* _WHAT YOU WILL DO_: Work out the count of lines in the listing below that include "into". Give that count alone.

── STUDY MATERIAL

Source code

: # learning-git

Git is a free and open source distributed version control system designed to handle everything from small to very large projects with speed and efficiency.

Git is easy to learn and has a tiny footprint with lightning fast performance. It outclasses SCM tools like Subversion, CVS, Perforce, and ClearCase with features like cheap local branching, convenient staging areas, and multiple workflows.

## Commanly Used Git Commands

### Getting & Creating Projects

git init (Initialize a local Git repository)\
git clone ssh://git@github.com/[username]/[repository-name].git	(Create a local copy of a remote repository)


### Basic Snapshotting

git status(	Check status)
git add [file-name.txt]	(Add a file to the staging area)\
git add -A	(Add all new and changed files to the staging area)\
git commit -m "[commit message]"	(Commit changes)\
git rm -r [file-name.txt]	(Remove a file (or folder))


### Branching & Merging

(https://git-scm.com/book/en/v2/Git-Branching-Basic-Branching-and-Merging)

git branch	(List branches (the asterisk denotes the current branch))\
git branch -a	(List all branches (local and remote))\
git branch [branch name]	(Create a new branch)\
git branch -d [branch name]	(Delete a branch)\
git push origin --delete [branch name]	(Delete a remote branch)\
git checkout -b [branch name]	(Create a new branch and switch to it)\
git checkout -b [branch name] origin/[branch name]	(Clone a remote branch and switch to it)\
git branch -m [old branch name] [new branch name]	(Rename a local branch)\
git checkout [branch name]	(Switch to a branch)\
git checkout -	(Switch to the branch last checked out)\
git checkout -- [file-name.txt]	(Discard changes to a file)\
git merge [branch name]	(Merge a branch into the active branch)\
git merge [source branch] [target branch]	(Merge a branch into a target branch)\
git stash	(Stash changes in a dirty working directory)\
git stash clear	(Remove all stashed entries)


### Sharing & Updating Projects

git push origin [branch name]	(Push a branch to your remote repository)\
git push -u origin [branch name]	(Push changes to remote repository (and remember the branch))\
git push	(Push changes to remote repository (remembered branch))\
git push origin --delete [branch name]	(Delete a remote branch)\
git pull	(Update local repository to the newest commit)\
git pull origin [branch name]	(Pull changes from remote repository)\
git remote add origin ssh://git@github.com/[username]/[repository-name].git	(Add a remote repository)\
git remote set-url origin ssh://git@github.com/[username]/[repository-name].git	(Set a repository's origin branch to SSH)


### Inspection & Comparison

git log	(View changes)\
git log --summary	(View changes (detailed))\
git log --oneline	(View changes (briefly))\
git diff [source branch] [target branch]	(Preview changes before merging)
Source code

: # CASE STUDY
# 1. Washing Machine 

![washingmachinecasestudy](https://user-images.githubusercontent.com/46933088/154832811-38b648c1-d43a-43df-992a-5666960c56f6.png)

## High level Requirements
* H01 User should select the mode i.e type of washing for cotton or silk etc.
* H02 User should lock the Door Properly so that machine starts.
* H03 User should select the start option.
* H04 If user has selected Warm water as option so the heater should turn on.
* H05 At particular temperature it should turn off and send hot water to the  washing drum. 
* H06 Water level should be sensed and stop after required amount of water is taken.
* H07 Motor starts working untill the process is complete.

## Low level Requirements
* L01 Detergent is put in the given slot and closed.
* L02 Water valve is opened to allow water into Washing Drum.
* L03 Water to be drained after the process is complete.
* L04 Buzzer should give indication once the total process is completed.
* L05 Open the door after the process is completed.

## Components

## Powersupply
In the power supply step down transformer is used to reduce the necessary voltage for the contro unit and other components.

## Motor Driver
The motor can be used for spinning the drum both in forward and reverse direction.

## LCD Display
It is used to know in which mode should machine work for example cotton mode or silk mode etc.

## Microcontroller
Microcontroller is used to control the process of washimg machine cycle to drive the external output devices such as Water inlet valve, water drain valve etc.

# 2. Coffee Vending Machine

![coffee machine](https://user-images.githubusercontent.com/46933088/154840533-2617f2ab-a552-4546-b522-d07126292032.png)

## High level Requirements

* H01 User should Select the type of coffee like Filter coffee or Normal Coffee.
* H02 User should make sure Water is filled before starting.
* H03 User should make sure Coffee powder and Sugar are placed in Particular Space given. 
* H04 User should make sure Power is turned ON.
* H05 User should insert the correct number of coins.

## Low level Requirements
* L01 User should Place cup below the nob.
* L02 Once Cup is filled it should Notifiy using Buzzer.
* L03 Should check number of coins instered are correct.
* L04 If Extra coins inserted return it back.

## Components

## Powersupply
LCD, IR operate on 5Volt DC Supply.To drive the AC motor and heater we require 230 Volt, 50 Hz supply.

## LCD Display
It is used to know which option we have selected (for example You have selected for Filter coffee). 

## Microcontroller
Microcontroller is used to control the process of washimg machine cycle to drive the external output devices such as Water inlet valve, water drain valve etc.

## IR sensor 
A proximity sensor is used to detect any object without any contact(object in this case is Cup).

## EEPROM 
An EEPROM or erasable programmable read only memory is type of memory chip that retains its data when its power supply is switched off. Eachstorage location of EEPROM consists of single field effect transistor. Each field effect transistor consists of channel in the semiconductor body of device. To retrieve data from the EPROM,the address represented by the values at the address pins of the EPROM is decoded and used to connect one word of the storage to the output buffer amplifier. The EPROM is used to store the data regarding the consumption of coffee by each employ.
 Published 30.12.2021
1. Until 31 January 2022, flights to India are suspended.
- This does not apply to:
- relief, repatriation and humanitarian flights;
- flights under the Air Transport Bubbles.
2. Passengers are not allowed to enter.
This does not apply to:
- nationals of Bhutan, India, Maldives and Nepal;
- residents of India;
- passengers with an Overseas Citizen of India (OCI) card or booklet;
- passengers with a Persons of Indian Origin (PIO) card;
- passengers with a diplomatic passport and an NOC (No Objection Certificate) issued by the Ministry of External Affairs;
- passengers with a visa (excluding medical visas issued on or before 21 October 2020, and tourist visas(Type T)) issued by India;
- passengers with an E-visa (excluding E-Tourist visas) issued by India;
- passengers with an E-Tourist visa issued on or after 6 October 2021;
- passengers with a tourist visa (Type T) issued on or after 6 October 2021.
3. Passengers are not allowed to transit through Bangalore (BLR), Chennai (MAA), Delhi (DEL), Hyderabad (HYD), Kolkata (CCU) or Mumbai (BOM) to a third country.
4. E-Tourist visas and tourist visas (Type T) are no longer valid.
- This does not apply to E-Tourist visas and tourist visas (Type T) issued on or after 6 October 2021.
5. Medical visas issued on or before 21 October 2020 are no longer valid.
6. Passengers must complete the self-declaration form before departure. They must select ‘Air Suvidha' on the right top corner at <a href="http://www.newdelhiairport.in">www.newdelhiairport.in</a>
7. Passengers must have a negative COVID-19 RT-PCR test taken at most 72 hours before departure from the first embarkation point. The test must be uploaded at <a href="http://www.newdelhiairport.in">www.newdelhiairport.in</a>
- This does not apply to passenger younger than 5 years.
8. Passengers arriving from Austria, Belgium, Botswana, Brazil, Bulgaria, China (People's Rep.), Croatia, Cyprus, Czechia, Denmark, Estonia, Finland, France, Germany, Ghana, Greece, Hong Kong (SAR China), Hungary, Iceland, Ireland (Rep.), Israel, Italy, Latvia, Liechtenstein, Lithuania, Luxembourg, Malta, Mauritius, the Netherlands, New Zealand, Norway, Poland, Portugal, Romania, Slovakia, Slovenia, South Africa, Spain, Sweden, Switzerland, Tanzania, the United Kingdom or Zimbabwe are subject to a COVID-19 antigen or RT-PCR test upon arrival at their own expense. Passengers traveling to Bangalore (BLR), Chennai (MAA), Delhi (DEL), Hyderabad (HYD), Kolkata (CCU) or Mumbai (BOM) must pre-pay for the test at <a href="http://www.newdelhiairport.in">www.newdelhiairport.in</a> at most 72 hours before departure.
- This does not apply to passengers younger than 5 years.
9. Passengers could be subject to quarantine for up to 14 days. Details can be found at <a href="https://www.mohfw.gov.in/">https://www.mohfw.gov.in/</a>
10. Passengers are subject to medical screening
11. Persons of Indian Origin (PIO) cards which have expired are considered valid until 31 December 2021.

────

* _SOLUTION FOR THIS EXERCISE_: 3